=== EXERCISE REQUIREMENTS ===
For the records below, give the number of lines in which "value" appears, and add nothing else.

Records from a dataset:
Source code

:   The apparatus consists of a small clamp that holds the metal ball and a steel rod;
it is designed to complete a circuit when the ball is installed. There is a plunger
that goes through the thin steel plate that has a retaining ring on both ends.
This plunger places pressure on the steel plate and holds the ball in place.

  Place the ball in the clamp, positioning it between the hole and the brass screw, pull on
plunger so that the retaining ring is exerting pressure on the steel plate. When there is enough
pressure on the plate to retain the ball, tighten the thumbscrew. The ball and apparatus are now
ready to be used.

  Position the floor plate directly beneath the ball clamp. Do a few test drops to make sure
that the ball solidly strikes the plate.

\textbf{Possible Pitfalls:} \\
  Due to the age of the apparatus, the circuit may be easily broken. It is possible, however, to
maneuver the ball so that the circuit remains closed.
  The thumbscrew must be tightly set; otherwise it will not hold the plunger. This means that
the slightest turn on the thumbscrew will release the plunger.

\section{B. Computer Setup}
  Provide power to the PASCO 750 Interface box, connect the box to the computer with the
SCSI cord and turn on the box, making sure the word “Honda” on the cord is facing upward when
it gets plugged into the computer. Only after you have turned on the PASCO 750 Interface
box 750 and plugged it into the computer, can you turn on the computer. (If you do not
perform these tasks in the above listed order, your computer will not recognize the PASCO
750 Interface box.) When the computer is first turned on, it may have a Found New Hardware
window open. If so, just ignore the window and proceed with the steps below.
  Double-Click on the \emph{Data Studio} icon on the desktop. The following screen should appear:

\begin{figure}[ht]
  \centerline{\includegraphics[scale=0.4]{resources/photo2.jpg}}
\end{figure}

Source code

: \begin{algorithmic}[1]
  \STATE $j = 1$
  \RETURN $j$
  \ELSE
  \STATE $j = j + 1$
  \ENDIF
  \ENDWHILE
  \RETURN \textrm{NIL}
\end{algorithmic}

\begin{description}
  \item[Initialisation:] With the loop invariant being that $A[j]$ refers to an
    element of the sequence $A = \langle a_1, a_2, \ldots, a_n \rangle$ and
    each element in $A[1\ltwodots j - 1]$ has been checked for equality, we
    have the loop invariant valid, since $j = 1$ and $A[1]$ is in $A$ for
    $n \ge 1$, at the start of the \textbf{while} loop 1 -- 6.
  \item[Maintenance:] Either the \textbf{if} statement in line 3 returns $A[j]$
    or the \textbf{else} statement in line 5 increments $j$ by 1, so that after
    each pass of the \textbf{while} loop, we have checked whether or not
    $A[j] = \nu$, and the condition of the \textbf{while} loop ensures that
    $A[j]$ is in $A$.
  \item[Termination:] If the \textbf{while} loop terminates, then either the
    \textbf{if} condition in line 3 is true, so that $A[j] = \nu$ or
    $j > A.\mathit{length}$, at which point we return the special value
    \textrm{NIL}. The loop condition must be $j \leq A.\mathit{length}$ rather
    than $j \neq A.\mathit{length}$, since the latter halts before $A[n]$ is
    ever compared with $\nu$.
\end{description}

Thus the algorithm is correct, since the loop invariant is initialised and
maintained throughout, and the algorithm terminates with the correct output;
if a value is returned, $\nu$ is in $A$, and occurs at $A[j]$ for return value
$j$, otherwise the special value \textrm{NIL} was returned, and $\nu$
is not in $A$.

=== RESULT OF THIS EXERCISE ===
3